Moving on from the depressing side of the neighborhood, this emotional conflict that I maintain leads to me struggling with some overwhelming family drama that has begun to plague my everyday life. This is not only tiresome but obviously bothersome. Add in the political issues of gun control, the anti-LGBTQ bill in Georgia, and the constant barrage of individualized hate filled bubbled forms of news that consume my news feeds on social media and my personal derailment begins to take place. I haven’t always been so involved in the world, but with growing age comes growing responsibility. Because of that, I have gained the perspective that no matter what side of any issue you stand upon, make sure that your reasoning is informed, researchable, and approachable.

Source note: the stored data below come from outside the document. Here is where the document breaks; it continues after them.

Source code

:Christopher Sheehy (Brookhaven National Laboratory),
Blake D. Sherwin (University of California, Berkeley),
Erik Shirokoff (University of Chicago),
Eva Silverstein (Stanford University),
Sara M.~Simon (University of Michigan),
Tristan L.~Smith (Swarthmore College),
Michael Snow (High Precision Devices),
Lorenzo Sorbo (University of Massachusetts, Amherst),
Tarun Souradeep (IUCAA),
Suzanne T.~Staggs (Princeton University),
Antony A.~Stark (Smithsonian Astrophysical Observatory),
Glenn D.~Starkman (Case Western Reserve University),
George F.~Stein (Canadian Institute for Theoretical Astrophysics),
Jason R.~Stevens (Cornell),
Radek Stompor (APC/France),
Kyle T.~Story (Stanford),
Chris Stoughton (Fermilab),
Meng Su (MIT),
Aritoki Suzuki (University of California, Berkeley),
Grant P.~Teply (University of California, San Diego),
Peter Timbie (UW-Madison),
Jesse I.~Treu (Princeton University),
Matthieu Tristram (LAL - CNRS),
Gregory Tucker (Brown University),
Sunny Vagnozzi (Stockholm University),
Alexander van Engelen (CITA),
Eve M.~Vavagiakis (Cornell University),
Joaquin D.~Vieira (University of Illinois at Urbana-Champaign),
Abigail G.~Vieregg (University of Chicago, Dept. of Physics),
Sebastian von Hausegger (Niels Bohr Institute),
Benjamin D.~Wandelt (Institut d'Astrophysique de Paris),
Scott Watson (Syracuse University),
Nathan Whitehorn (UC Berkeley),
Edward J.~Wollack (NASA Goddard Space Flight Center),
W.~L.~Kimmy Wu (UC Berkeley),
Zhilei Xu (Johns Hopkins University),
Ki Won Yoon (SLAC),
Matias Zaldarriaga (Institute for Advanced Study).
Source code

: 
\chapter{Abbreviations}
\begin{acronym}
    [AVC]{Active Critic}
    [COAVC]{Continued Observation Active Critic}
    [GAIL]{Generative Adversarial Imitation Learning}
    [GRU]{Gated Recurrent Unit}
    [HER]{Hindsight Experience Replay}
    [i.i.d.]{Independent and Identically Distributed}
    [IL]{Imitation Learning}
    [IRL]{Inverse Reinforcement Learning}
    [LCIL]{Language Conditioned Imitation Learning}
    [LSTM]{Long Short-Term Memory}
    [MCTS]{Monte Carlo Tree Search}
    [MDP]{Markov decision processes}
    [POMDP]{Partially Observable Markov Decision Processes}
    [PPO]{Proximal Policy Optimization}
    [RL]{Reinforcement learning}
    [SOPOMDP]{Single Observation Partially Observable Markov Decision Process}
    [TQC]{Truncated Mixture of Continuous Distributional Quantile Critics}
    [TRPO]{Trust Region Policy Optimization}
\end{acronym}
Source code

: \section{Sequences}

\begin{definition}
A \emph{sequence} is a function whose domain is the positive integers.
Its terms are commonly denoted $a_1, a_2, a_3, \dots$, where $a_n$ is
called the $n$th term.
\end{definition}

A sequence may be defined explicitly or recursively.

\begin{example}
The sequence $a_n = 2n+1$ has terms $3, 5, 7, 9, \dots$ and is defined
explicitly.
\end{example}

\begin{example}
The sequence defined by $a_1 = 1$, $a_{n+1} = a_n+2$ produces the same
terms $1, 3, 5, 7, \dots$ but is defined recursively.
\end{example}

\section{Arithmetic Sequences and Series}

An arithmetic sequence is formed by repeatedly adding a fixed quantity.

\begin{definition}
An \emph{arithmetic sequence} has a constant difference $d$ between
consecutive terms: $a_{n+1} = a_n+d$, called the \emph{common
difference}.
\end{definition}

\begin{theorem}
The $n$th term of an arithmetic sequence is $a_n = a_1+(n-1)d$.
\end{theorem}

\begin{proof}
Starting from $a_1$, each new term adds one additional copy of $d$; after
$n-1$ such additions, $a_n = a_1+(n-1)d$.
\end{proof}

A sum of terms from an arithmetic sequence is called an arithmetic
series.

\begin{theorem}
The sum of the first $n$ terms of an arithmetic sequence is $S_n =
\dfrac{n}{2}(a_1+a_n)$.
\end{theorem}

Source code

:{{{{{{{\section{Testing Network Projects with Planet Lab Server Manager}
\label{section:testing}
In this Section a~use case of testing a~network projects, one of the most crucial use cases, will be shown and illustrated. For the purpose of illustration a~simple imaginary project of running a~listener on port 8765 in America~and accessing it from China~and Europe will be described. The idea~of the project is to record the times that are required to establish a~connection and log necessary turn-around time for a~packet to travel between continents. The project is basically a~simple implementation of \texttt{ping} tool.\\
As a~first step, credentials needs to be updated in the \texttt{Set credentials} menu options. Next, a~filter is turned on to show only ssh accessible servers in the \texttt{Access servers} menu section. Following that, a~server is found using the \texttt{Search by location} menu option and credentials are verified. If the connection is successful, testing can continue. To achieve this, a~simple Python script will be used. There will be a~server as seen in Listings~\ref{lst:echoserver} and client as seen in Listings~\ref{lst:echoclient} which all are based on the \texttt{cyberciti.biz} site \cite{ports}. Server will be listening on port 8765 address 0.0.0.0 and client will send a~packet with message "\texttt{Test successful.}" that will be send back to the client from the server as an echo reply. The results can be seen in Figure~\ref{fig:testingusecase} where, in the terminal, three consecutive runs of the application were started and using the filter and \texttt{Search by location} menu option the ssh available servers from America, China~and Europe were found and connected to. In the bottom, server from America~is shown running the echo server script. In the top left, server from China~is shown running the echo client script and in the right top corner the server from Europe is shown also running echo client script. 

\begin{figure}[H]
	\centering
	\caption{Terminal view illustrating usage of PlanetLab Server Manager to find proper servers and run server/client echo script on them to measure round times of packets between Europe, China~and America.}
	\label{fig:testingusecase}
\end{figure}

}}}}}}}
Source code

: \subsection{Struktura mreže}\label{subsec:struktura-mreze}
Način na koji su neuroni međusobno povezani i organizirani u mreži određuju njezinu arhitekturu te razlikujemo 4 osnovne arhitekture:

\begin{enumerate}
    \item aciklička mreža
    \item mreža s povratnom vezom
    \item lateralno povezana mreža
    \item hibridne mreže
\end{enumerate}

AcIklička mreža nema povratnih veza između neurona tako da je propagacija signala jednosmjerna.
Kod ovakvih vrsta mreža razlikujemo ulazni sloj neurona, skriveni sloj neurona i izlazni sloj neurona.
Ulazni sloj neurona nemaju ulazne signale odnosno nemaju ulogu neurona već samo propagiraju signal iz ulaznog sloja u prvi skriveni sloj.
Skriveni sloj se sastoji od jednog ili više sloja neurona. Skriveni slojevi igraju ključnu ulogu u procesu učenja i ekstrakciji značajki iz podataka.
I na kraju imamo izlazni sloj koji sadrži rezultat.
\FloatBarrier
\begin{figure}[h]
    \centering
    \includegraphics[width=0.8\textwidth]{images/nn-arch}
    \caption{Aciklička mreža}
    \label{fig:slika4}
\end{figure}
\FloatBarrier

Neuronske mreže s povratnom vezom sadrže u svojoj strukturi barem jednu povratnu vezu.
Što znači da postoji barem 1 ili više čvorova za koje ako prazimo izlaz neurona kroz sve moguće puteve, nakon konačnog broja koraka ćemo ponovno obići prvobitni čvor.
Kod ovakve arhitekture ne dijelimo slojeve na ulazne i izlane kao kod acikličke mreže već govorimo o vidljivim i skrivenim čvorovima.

Since a lot of the groups that surround me don’t believe in those qualifiers for their respective beliefs about the United States’ socio-political climate, the frustrations continue to build.
Take these frustrations and begin grinding them in combination with the stressful thinking as to what paths I need to be taking to pursue the goals of my future, and you have a recipe for someone that needs a break from the world for a bit. So, I did just that. I delved into content and ignored the world. I buried my hand in the sand. I hid and ran away. Whichever way you wish to spin it, I took time to recharge my battery. I had a lot to break down and a lot to consider in that of my academical future and whether it's legitimately necessary for my success, the future of this site, and the future of my well being. I took a lot of time and a LOT of rest. I gained some perspective, got some advice, and am continuing some research for some decision making. The point is that I am beginning to move forward, which leads me to how all of this rambling mumbo jumbo relates to the site you find yourself scrolling upon.
What this means in a lot of ways is that you as a reader can expect a lot more content. I have freed up a bunch of time in my life, and replacing that time will be content. Expect some daily news topics, especially tomorrow in which I’ll be doing a news roundup for the week. Expect weekly box office rants starting every Monday (Tuesdays for four day weekends). Expect more movie reviews for current movies, the superhero series, and more editorial content discussing subjects that are hopefully incredibly fascinating. You can expect all of this and more because I have decided to roll on black, to bet on myself, I have decided to go all in on my own accord.
Hopefully, it all works out. Hopefully, it soars past expectations. I won’t know until I try, and trying is half the battle. I can’t say that this is my last absence because I cannot predict the twists and turns of the future. I will tell you that I will be in Los Angeles during spring break, so expect some exciting content is coming your way. There’s a lot of pain I needed to sort out, a lot of stress that I needed to relax, and a lot of time that I needed to take for myself. This article may be more cathartic for me than anyone else, but the ending of it is for all of those who choose to spend their time reading my words on a screen of code. I appreciate you more than you will ever know, I can only hope to surprise you and delight you with more content to come.